Vote NO on Prop 6, let NYC elections be



Most of the attention on this year’s citywide elections has focused on the mayoral race, but New Yorkers will also vote in November on six proposals. Among these, Proposal 6, which would move New York City’s local elections to presidential years, has gone mostly unnoticed.

Unfortunately, while well-intended, Prop 6 would actually damage voter participation. The proposal would reduce turnout in the local elections that matter, confuse voters, increase the influence of special interest money, hobble the Board of Elections, and even potentially expose some of our neighbors to deportation.

Proponents of Prop 6 argue that turnout is higher in presidential elections than in local ones, and that cities like Phoenix have successfully increased turnout by making these election cycles coincide.

But New York City is not Phoenix. The latter city is sharply split along party lines. Other places that have adopted similar measures, such as Los Angeles, have nonpartisan local elections.
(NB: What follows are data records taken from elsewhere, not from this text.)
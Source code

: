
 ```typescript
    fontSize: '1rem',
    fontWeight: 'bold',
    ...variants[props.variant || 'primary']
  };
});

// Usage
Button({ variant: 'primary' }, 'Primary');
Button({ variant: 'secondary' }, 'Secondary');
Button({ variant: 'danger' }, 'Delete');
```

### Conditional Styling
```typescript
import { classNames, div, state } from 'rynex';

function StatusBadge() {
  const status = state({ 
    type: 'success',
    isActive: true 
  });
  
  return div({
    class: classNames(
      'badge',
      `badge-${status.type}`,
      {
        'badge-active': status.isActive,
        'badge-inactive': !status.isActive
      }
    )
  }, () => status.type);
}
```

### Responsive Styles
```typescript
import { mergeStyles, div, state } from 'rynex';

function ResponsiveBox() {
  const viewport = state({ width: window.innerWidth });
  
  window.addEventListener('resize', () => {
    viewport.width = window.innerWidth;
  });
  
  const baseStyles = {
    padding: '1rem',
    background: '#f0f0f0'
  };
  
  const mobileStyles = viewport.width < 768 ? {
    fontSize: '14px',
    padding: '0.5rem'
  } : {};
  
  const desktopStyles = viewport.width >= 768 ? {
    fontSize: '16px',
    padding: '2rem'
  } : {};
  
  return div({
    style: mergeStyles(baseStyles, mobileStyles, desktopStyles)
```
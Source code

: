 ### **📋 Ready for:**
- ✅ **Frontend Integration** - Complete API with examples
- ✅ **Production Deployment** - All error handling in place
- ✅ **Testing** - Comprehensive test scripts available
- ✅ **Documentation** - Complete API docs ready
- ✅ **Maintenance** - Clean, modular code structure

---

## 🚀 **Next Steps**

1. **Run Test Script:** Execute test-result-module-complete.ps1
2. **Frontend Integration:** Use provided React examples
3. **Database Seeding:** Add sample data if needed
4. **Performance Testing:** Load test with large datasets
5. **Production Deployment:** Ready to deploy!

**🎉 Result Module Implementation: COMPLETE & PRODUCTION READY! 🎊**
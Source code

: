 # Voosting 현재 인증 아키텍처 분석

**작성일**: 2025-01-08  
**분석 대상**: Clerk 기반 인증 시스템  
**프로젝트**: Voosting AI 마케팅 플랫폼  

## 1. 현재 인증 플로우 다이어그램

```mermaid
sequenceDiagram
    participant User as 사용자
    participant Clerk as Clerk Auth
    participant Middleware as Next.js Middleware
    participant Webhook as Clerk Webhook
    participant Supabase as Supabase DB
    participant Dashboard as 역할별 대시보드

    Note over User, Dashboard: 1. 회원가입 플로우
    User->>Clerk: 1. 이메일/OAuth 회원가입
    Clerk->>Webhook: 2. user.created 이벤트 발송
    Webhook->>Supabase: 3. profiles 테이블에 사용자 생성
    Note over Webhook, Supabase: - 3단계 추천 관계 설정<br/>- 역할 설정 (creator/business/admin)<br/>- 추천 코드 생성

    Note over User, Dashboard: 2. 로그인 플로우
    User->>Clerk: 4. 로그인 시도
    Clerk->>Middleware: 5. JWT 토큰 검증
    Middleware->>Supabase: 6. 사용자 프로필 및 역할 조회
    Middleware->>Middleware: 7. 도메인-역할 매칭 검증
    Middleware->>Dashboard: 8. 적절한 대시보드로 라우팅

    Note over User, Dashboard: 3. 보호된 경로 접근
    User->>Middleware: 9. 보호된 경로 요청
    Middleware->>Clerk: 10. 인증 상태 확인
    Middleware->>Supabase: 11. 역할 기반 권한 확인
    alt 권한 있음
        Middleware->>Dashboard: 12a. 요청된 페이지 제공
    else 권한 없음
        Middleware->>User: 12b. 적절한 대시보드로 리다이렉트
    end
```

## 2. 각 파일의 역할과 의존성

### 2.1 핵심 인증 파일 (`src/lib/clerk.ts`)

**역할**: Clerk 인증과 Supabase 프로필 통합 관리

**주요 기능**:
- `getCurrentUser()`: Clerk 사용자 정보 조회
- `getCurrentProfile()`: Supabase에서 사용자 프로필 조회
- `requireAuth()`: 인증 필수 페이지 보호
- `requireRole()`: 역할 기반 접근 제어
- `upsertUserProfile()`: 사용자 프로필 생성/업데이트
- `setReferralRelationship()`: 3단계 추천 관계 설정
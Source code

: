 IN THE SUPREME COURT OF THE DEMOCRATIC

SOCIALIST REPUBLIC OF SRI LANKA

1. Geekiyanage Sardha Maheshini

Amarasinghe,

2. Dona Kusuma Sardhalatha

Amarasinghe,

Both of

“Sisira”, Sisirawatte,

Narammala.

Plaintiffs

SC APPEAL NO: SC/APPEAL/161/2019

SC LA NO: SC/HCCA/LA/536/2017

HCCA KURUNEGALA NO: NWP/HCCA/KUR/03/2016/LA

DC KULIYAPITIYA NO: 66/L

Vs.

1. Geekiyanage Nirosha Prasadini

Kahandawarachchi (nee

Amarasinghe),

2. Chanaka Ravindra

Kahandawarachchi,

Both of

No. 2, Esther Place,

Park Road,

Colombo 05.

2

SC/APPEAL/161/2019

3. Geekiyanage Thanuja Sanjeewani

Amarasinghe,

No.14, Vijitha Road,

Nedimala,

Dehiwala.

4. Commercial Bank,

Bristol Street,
In these cities, general elections are decisive. New York, on the other hand, is a primary election town.

Almost none of our 51 Council Districts are expected to have close general elections this year. This is true in the city’s few Republican districts as well as its majority-Democratic ones. Remember how full your mailbox was in June? Just weeks from a general election, I’ll wager it’s a lot quieter now. Even the hotly debated mayoral race is expected to be won comfortably by the Democratic nominee.

Under Prop 6, city primaries would not be joined with presidential primaries — those happen in the spring to accommodate the Democratic and Republican conventions. Instead, they’d be combined with June elections for Congress and state Legislature. Those even-year primaries actually have lower turnout than odd-year city races. So, Prop 6 cannot and will not increase participation in city primaries.

In fact, participation in city primaries would likely drop. Under Prop 6, most voters would have 15–20 elections on their primary ballot. About half of these would use Ranked Choice Voting and the other half would not, ensuring voter confusion.

Federal and state elections would claim pride of place on the first page of this four-plus-page ballot, pushing even the mayoral race to the second page (“don’t forget to flip your ballots!”), and lowly City Council races to the third or fourth. Judges and party positions would be lost at the bottom of the pile.

Studies show that even voters who show up at the polls tend to stop voting after the first five or so races, a phenomenon known as “ballot-fatigue.” Prop 6 proponents acknowledge this, but claim it would be offset by an increase in general election turnout. Sadly, no such increase will happen in our decisive June primaries.

As an important side note, Prop 6 could cause havoc if New York City ever grants voting rights to non-citizen permanent residents, a measure passed into law but currently blocked in court. This scenario would create serious confusion at polling places, and newly eligible NYC voters would be at risk of accidentally casting a federal ballot — a deportable felony. Current or future federal administrations would gleefully exploit this.

Local candidates would not only be lost on the ballot, but in the public conversation. These candidates’ spending is capped by NYC’s campaign finance rules — and if forced to compete for airtime with state and federal candidates, who face no such restrictions, they will be easily drowned out. Their only shot to be heard would be lean more heavily on deep-pocketed, special-interest independent expenditures.

Finally, Prop 6 would destroy the efficacy of the much-maligned Board of Elections. In addition to Election Day poll workers, the BOE employs a vital central staff of hard-working people from every corner of the city. Their expertise and continuity are essential in running operations as complex as citywide elections. But the BOE will be unable to maintain a staff that’s only needed every other year — workers will understandably leave for jobs that employ them in odd years as well. This will gut the capacity of an agency already spread too thin.

The bottom line is that the local issues that matter deeply to our lives — schools, housing, land use, policing and more — are decided at the city level. These issues deserve our undivided attention, and Prop 6 would disastrously divide it without increasing voter participation. New Yorkers should reject the proposition.

Newell is an election lawyer and Democratic district leader from the Lower East Side.